The Nobel Prize in Literature was first awarded in 1901.
As of 2019, the Swedish Academy has handed out 113 awards to 117 writers.
The awards were not given out seven times during that span: in 1914, 1918, 1935, 1940, 1941, 1942 and 1943.
Some other facts about the literature prize:
- The youngest literature laureate was Rudyard Kipling, who was 41 when he won in 1907.
- The oldest literature laureate was Doris Lessing, who was 88 when she won in 2007.
- Two people have declined the award: Boris Pasternak (1958), who first accepted but then declined because of pressure - including threatened deportation from his country, the Soviet Union - and French writer Jean-Paul Sartre (1964), who consistently declined all official honours.
- With Thursday's announcement, 16 women have now won the literature prize. Swedish author Selma Lagerloef was the first woman to be awarded, in 1909. Others have included Pearl Buck (1938), Nadine Gordimer (1991), Toni Morrison (1993), Herta Mueller (2009), Alice Munro (2013), Svetlana Alexievich (2015) and 2018 laureate Olga Tokarczuk.
- The laureates have - as of 2019 - written in languages ranging from English (30), French (14), German (14) and Polish (5) to Japanese (2), Arabic (1) and Chinese (2).
- Rabindranath Tagore (1913) wrote in Bengali and English, Samuel Beckett (1969) in French and English, and Joseph Brodsky (1987) wrote poetry in Russian and prose in English.
- A surprise winner was the 2016 laureate, folk music icon Bob Dylan; another was Winston Churchill (1953).
- While the prize is for an author's life work, the academy has singled out a specific work in the case of nine laureates, including Ernest Hemingway (1954), Thomas Mann (1929) and Theodor Mommsen (1902).
- The prize has been shared four times since 1901, most recently in 1974, when Swedish authors Eyvind Johnson and Harry Martinson won.
- The nominations and opinions written by the members of the committee each year are kept secret for 50 years.

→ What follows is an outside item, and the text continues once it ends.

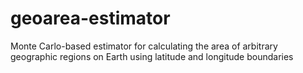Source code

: # geoarea-estimator
Monte Carlo-based estimator for calculating the area of arbitrary geographic regions on Earth using latitude and longitude boundaries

- The most common genre awarded for the literature prize is prose.
- There have been no multiple winners of the literature prize.
- The prize was awarded posthumously once - in 1931 to Erik Axel Karlfeldt. From 1974, the Nobel Foundation decided that a prize could not be awarded posthumously unless the death occurs after the announcement of the Nobel.